It was an ordinary day. I had just finished a project at my elementary school and was making my way home. A bus parked at a bus stop near my walking route after school. Its streaking brakes made a loud noise when it stopped. A group of high school kids walked out. It was obvious they were trouble after witnessing the driver stepping out of his seat with his hand out. Apparently, while the kids were laughing and playing hokey-pokey on the stairs of the bus, one of them didn’t pay a bus fare. I didn’t know that the whole time I was observing what they were doing, that I would soon be laying on the floor ducking punches from them.
I continued walking home quietly. I heard their loud choohoo’s and profanities while walking behind me. I thought I was safe considering the fact that I was near home. I was nervous in a way, as I didn’t know if I was even capable of being a threat to anyone with my bright red shirt, two big books and a piece of Ikaika sand art, barely held in by the outer sacks of my Jansport backpack. Just when I turned into a spot, where I normally walked past before and after school, a voice called out, “Wassup Blood!!”
Are you kidding me?
I didn’t look back. I tried to walk away as fast as I could. But it was too late. They caught on and the mischief obviously made me skip a step like flash across the tarmac. I caught myself in airborne, before being subdued on my hard cover books. I felt those mangled scrapes on my knees from the tarmac I had just belly surfed on. And while I thought this would be their only attempt to get my attention, it was only the beginning. After one kick towards my back, I anticipated a gap or a chance to run.

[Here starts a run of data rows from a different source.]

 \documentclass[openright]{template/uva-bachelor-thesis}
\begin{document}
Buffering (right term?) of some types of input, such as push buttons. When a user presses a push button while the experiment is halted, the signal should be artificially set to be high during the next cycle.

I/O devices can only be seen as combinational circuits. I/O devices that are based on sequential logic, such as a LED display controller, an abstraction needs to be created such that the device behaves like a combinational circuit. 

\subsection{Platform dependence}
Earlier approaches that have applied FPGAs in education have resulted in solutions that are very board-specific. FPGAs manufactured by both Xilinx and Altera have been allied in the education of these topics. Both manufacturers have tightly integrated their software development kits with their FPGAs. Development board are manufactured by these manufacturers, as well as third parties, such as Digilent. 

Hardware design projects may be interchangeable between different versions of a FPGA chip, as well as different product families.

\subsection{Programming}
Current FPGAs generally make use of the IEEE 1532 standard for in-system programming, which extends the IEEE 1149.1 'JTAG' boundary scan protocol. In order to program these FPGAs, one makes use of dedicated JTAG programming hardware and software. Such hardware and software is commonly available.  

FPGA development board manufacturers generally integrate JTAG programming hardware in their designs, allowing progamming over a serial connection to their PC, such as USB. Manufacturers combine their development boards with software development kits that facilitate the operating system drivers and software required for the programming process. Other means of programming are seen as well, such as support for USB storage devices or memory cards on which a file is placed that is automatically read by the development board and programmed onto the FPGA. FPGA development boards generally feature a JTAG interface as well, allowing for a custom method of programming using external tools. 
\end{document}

But what would that do, I thought. They would probably run after me. Meanwhile, allow them to relish more of this madness while kicking me every time the words, Blood Killah, What set you from and Cripstahs, muttered madly out of their mouths.
I am not a gang member. Why are they doing this? Is it out of fear for themselves? Or their leader? Where in anything I wore, as a 5th grader, would trigger such madness? Those were the only words floating around in my head.
But it didn’t stop them. That memory still immobilized in my temporal lobes and preceded to trigger madness out of me in the days, weeks, months and years that followed. Even the moment they ran off after one of the girls told them all, “She gon’ tell on us, watch! She’s going to get her family on us! Let’s go man!”
When they ran off, I picked up my books and ripped the Ikaika sand art to dab the scrapes on my knee. I literally cried, while forcing my hands from pulling my nappy hair back, to hide my face from anyone nearby. For anyone to discover that I had just got my
After everything that happened that day, I still fondly remember how that story ended a few years ago. Very few years ago. I was a 5th grader when I experienced being bullied. It was my first but not the last. I never hated red so much in my life. Yet, along the way, I grew rebellious to speak up against it, even became physically confrontational with people older or bigger than me – who were so fond of picking on others.
It never occurred to me that after going through years of anger and vividly remembering details of that very day I was jumped, that I would soon become a case manager for clienteles who sought new beginnings for housing, food, clothing and financial needs. In a nutshell, I can only tell you that my heart sank the moment it appeared to me one day that my client who was sitting before me – who was seeking a new home at the homeless shelter I was working at – was the same high schooler who kicked me for my thrifty red shirt .The one who pushed me and laughed when I freaked out at the blood coming out my knees. Even at my hair disgustingly all over the place. My ears were ringing in that room, I can remember. Ringing the words, “Wassup Blood!” Yet, after all the pain I felt before, none of it changed the atonement in my heart to hug and comfort. The Blood gang label they labeled me with is the blood of Christ in me that kicked her back with kindness 20 years later.